Black lentil is also considered an energy food, cooked into special delicacies like batuk and khichadi (rice and black lentil cooked together) and eaten together with other energy foods such as ghee, jaggery taffy, and a variety of tubers on the winter solstice festival of Maghi or Maghe Sankranti to keep the body warm in cold winter days.
Both batuk and Indian vada come from an ancient dish called vataka. The name batuk is borrowed from vataka, an ancient Dravidian word for fermented lentil paste fritters. While the dish is now known in India by its changed name, which is vada, its ancient original name is still preserved in Nepal. Sanskritist Gautam V Vajracharya suggests that some ancient South Asian cultures, including some Vedic and pre-Vedic indigenous customs, managed to survive in Nepal much more meaningfully than other parts of South Asia, which may also hold true for some culinary traditions, including the name of traditional foods.

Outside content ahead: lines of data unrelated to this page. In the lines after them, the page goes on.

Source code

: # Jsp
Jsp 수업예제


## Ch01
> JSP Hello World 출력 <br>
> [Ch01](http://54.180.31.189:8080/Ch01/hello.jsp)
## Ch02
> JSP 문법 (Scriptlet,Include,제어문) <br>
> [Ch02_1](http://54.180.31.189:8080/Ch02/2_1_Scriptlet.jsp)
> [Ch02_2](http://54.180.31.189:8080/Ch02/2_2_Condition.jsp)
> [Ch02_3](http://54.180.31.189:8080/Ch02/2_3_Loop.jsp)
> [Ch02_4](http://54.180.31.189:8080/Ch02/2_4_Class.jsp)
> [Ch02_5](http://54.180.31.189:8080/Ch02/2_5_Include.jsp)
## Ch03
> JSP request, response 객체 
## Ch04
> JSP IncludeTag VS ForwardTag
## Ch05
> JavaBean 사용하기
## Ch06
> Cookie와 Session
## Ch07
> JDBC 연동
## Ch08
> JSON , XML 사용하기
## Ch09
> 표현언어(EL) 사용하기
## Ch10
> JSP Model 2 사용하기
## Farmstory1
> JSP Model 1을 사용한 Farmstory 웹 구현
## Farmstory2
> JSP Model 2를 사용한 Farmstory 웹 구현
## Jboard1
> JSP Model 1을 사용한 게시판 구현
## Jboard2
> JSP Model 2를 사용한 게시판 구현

In his book, A Historical Dictionary of Indian Food (1998), the Indian food historian KT Acharya noted that the dish is fully described even in the Sanskrit scripture Dharma Sutras (800-300 BC) as soaked, coarsely ground and fermented black lentils deep fried in ghee. Vataka was also mentioned in the 12th century Manasollasa, an encyclopaedic Sanskrit work.
With its long history, batuk has now become a cross-cultural food and spread across regions. In far-west Nepal, Khas eat batuk with buttermilk soup known as chhanch, and in Palpa and Gulmi, locals eat batuk with a spicy and sour potato yoghurt salad known as chukauni.
Only ginger, turmeric powder and salt are traditionally added in the lentil paste for flavour. Sometimes my mother would add onion, coriander leaves, and broadleaf mustard greens (rayo ko saag), which add more flavours and texture. I am particularly fond of batuk with rayo ko saag. One can also add other spices such as garlic paste, cumin powder, chilli powder, or black pepper powder.
One doesn’t have to wait for Maghe Sankranti or Maghi to eat batuk! It is easy to make and nutritious. Here is how you can make it at home.
Ingredients:
(Serves 2-3 people)
1 large cup black lentil (kalo maas)
3 tablespoons ginger paste
1 tablespoon garlic paste (optional)
1 teaspoon turmeric powder
Salt
2 cups vegetable oil, for frying
Directions:
1. Soak black lentils overnight or for at least 5–6 hours. Massage soaked lentils with your hands and wash several times to remove the outer black layer. It is not necessary to remove all the outer layers. Drain the lentils completely.
2. Grind the lentils into a medium-fine paste. In early days, lentils were ground in silauto (flat stone mortar) or okhal (cylindrical-shaped stone or wooden mortar). Slightly grainy paste gives batuk a texture and makes it fluffy.
3. Transfer the paste to a large bowl. Add salt, turmeric powder, ginger paste, and garlic paste (optional) and mix them together.
4. Leave the paste for at least half an hour—or better, overnight—to let ferment naturally. Fermentation gives flavour and makes batuk soft and fluffy.
5. To fry batuk, heat two cups of vegetable oil in a karai or pan, preferably with a thick base, over medium flame. Check the oil by dropping a tiny amount of the paste; if it starts sizzling immediately then the oil is ready for frying. Wet your hand, take a small handful of paste, make a doughnut or ring-shape with a small hole in the middle, and drop in the oil carefully. Wet your hand each time before taking paste. Fry both sides until golden brown; it takes 3–4 minutes each side. Use a skewer or slotted spoon to flip and remove them from oil.
Prashanta Khanal
Khanal is a food writer, and is currently working on a book on Nepali recipes, food culture, and history. He writes on Nepali food culture and recipes on his food blog ‘Gundruk’.
I have to commend you on all the effort you have put on this piece. The references, the research and all the study that you have invested. As I am also, proudly, a great appreciator of Gastronomy and Culinary science. And am also an active kitchen troll, I have found your article very interesting and informational. Keep up the work, boro!!!
See you around cycling.
Thank you so much. Yes, hopefully see you around cycling.